ABOUT THIS EXERCISE: From the first line to the last, restate every record word for word, leaving out the pictures.

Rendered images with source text
------------------------------------------------
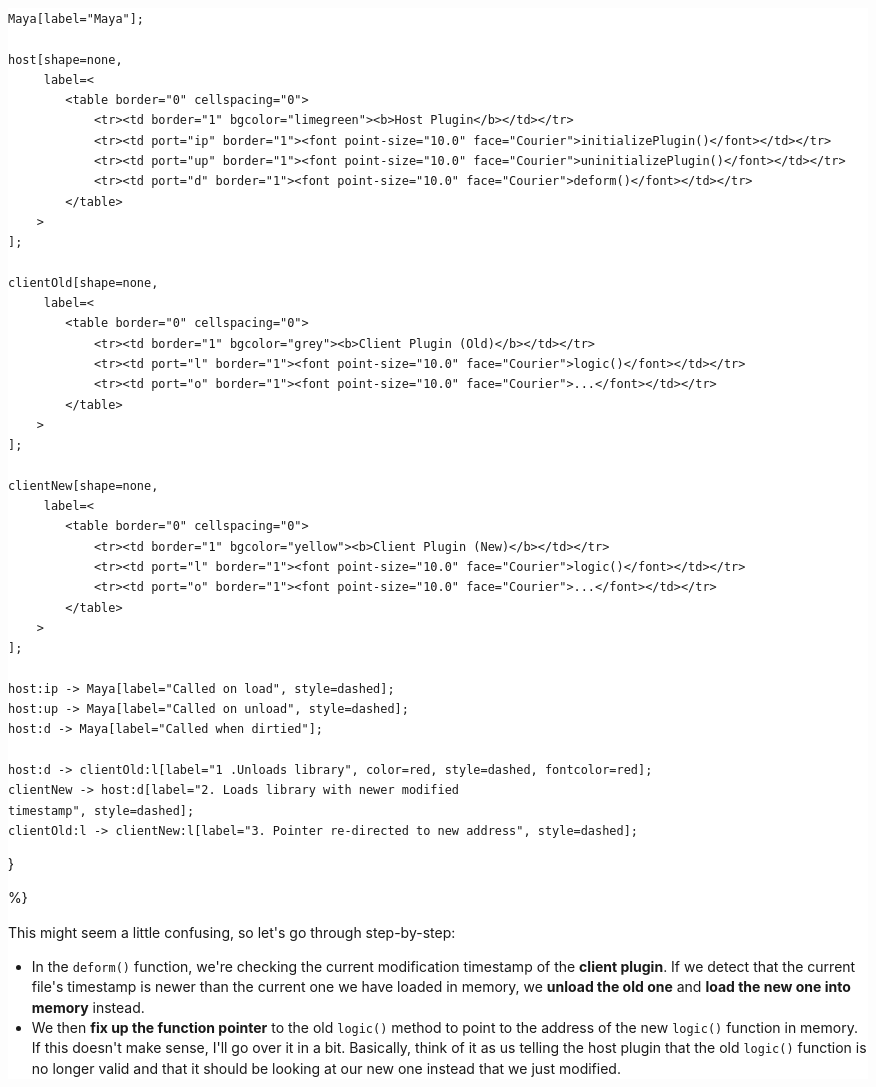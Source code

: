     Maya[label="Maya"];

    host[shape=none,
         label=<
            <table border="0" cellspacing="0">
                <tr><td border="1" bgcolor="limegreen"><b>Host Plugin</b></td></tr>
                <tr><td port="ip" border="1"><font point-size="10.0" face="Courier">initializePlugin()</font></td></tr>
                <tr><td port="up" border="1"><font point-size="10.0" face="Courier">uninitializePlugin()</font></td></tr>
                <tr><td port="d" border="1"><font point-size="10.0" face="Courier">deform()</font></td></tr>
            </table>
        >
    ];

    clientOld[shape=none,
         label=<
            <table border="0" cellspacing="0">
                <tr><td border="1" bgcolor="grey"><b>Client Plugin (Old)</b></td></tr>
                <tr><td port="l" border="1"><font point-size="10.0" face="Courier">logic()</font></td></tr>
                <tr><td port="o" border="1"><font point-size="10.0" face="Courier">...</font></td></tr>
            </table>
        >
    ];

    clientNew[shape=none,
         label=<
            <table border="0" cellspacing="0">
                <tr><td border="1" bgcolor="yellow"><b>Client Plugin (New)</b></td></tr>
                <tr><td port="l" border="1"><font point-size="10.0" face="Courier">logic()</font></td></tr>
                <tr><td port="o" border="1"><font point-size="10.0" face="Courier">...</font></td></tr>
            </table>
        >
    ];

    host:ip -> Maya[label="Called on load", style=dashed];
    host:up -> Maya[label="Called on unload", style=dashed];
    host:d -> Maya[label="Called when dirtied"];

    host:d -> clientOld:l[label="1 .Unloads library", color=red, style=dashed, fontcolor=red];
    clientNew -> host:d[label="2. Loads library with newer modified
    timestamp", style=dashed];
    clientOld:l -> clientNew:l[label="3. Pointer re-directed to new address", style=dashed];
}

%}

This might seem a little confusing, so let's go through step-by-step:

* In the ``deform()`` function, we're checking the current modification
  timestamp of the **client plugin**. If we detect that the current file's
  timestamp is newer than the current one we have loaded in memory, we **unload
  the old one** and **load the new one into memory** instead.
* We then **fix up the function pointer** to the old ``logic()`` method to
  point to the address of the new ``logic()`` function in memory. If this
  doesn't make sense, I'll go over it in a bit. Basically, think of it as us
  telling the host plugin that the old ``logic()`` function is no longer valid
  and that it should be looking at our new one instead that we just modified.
------------------------------------------------
FINISHED TASK:
Source code

:     Maya[label="Maya"];

    host[shape=none,
         label=<
            <table border="0" cellspacing="0">
                <tr><td border="1" bgcolor="limegreen"><b>Host Plugin</b></td></tr>
                <tr><td port="ip" border="1"><font point-size="10.0" face="Courier">initializePlugin()</font></td></tr>
                <tr><td port="up" border="1"><font point-size="10.0" face="Courier">uninitializePlugin()</font></td></tr>
                <tr><td port="d" border="1"><font point-size="10.0" face="Courier">deform()</font></td></tr>
            </table>
        >
    ];

    clientOld[shape=none,
         label=<
            <table border="0" cellspacing="0">
                <tr><td border="1" bgcolor="grey"><b>Client Plugin (Old)</b></td></tr>
                <tr><td port="l" border="1"><font point-size="10.0" face="Courier">logic()</font></td></tr>
                <tr><td port="o" border="1"><font point-size="10.0" face="Courier">...</font></td></tr>
            </table>
        >
    ];

    clientNew[shape=none,
         label=<
            <table border="0" cellspacing="0">
                <tr><td border="1" bgcolor="yellow"><b>Client Plugin (New)</b></td></tr>
                <tr><td port="l" border="1"><font point-size="10.0" face="Courier">logic()</font></td></tr>
                <tr><td port="o" border="1"><font point-size="10.0" face="Courier">...</font></td></tr>
            </table>
        >
    ];

    host:ip -> Maya[label="Called on load", style=dashed];
    host:up -> Maya[label="Called on unload", style=dashed];
    host:d -> Maya[label="Called when dirtied"];

    host:d -> clientOld:l[label="1 .Unloads library", color=red, style=dashed, fontcolor=red];
    clientNew -> host:d[label="2. Loads library with newer modified
    timestamp", style=dashed];
    clientOld:l -> clientNew:l[label="3. Pointer re-directed to new address", style=dashed];
}

%}

This might seem a little confusing, so let's go through step-by-step:

* In the ``deform()`` function, we're checking the current modification
  timestamp of the **client plugin**. If we detect that the current file's
  timestamp is newer than the current one we have loaded in memory, we **unload
  the old one** and **load the new one into memory** instead.
* We then **fix up the function pointer** to the old ``logic()`` method to
  point to the address of the new ``logic()`` function in memory. If this
  doesn't make sense, I'll go over it in a bit. Basically, think of it as us
  telling the host plugin that the old ``logic()`` function is no longer valid
  and that it should be looking at our new one instead that we just modified.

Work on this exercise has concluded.